- _EXERCISE REQUIREMENTS_
There is material below. Print exactly the lines starting at the line with "Springer, 2013. Michael Jastram." and ending at the line with "This chapter presents", ends included, and no others.
::::::
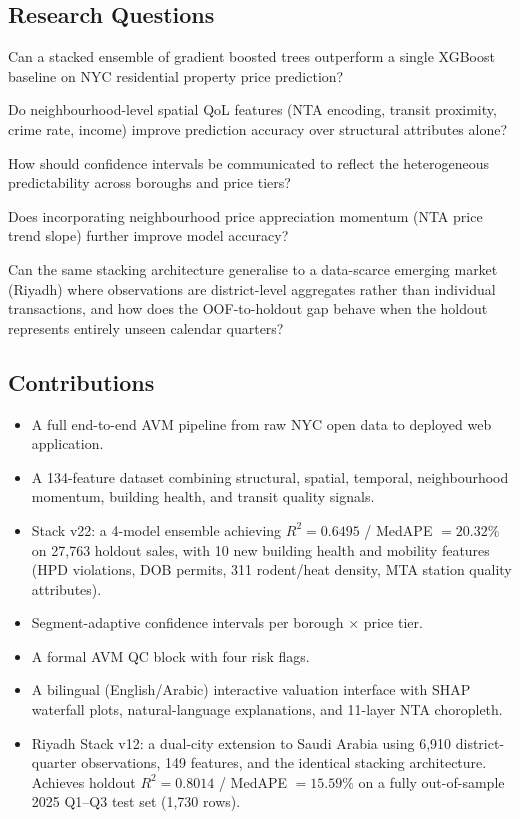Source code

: \documentclass[11pt, a4paper, twoside]{article}
\begin{document}
\subsection{Research Questions}
\begin{description}[style=nextline]
  \item[RQ1] Can a stacked ensemble of gradient boosted trees outperform a
             single XGBoost baseline on NYC residential property price
             prediction?
  \item[RQ2] Do neighbourhood-level spatial QoL features (NTA encoding,
             transit proximity, crime rate, income) improve prediction accuracy
             over structural attributes alone?
  \item[RQ3] How should confidence intervals be communicated to reflect the
             heterogeneous predictability across boroughs and price tiers?
  \item[RQ4] Does incorporating neighbourhood price appreciation momentum
             (NTA price trend slope) further improve model accuracy?
  \item[RQ5] Can the same stacking architecture generalise to a data-scarce
             emerging market (Riyadh) where observations are district-level
             aggregates rather than individual transactions, and how does the
             OOF-to-holdout gap behave when the holdout represents entirely
             unseen calendar quarters?
\end{description}

\subsection{Contributions}
\begin{itemize}
  \item A full end-to-end AVM pipeline from raw NYC open data to deployed web
        application.
  \item A 134-feature dataset combining structural, spatial, temporal,
        neighbourhood momentum, building health, and transit quality signals.
  \item Stack v22: a 4-model ensemble achieving $R^2 = 0.6495$ / MedAPE
        $= 20.32\%$ on 27,763 holdout sales, with 10 new building health
        and mobility features (HPD violations, DOB permits, 311 rodent/heat
        density, MTA station quality attributes).
  \item Segment-adaptive confidence intervals per borough $\times$ price tier.
  \item A formal AVM QC block with four risk flags.
  \item A bilingual (English/Arabic) interactive valuation interface with SHAP
        waterfall plots, natural-language explanations, and 11-layer NTA
        choropleth.
  \item Riyadh Stack v12: a dual-city extension to Saudi Arabia using 6,910
        district-quarter observations, 149 features, and the identical stacking
        architecture. Achieves holdout $R^2 = 0.8014$ / MedAPE $= 15.59\%$ on
        a fully out-of-sample 2025 Q1--Q3 test set (1,730 rows).
\end{itemize}
\end{document}
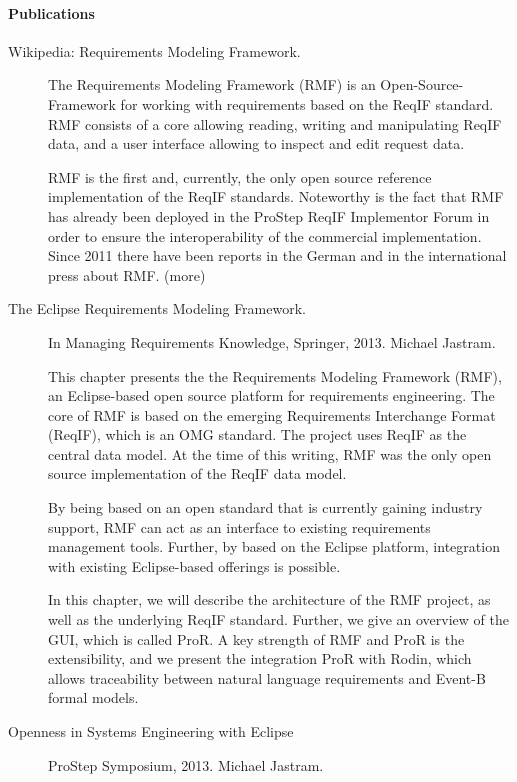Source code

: \paragraph{Publications}

\begin{description}

\item[Wikipedia: Requirements Modeling Framework.]  The Requirements Modeling Framework (RMF) is an Open-Source-Framework for working with requirements based on the ReqIF standard. RMF consists of a core allowing reading, writing and manipulating ReqIF data, and a user interface allowing to inspect and edit request data.

RMF is the first and, currently, the only open source reference implementation of the ReqIF standards. Noteworthy is the fact that RMF has already been deployed in the ProStep ReqIF Implementor Forum in order to ensure the interoperability of the commercial implementation. Since 2011 there have been reports in the German and in the international press about RMF. (more)

\item[The Eclipse Requirements Modeling Framework.] In Managing Requirements Knowledge, Springer, 2013. Michael Jastram.

 This chapter presents the the Requirements Modeling Framework (RMF), an Eclipse-based open source platform for requirements engineering. The core of RMF is based on the emerging Requirements Interchange Format (ReqIF), which is an OMG standard. The project uses ReqIF as the central data model. At the time of this writing, RMF was the only open source implementation of the ReqIF data model.

By being based on an open standard that is currently gaining industry support, RMF can act as an interface to existing requirements management tools. Further, by based on the Eclipse platform, integration with existing Eclipse-based offerings is possible.

In this chapter, we will describe the architecture of the RMF project, as well as the underlying ReqIF standard. Further, we give an overview of the GUI, which is called ProR. A key strength of RMF and ProR is the extensibility, and we present the integration ProR with Rodin, which allows traceability between natural language requirements and Event-B formal models. 

\item[Openness in Systems Engineering with Eclipse] ProStep Symposium, 2013. Michael Jastram.


\end{description}
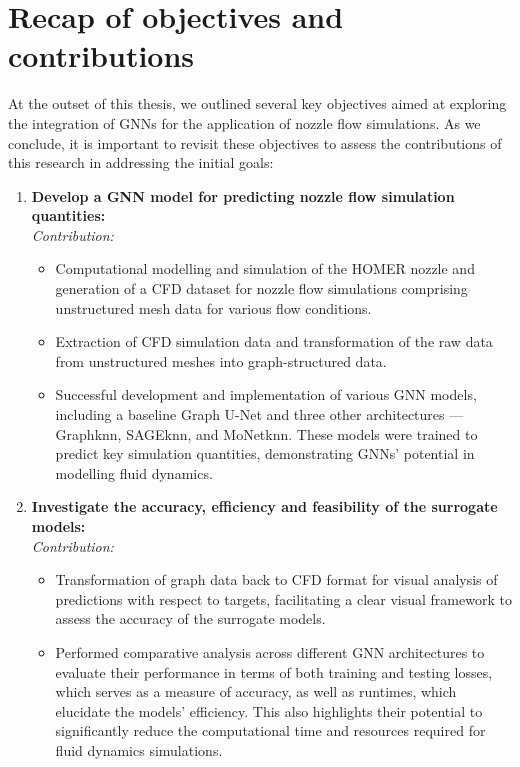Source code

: \section{Recap of objectives and contributions}
At the outset of this thesis, we outlined several key objectives aimed at exploring the integration of GNNs for the application of nozzle flow simulations. As we conclude, it is important to revisit these objectives to assess the contributions of this research in addressing the initial goals:
\begin{enumerate}
    \item \textbf{Develop a GNN model for predicting nozzle flow simulation quantities:} \\
    \textit{Contribution:}
    \begin{itemize}
        \item Computational modelling and simulation of the HOMER nozzle and generation of a CFD dataset for nozzle flow simulations comprising unstructured mesh data for various flow conditions. 
        \item Extraction of CFD simulation data and transformation of the raw data from unstructured meshes into graph-structured data.
        \item Successful development and implementation of various GNN models, including a baseline Graph U-Net and three other architectures — Graphknn, SAGEknn, and MoNetknn. These models were trained to predict key simulation quantities, demonstrating GNNs' potential in modelling fluid dynamics.
    \end{itemize}   
    \item \textbf{Investigate the accuracy, efficiency and feasibility of the surrogate models:} \\
    \textit{Contribution:}
    \begin{itemize}
        \item Transformation of graph data back to CFD format for visual analysis of predictions with respect to targets, facilitating a clear visual framework to assess the accuracy of the surrogate models.
        \item Performed comparative analysis across different GNN architectures to evaluate their performance in terms of both training and testing losses, which serves as a measure of accuracy, as well as runtimes, which elucidate the models' efficiency. This also highlights their potential to significantly reduce the computational time and resources required for fluid dynamics simulations. 
    \end{itemize}

\end{enumerate}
::::::
- _WRITTEN ANSWER_
\item[The Eclipse Requirements Modeling Framework.] In Managing Requirements Knowledge, Springer, 2013. Michael Jastram.

 This chapter presents the the Requirements Modeling Framework (RMF), an Eclipse-based open source platform for requirements engineering. The core of RMF is based on the emerging Requirements Interchange Format (ReqIF), which is an OMG standard. The project uses ReqIF as the central data model. At the time of this writing, RMF was the only open source implementation of the ReqIF data model.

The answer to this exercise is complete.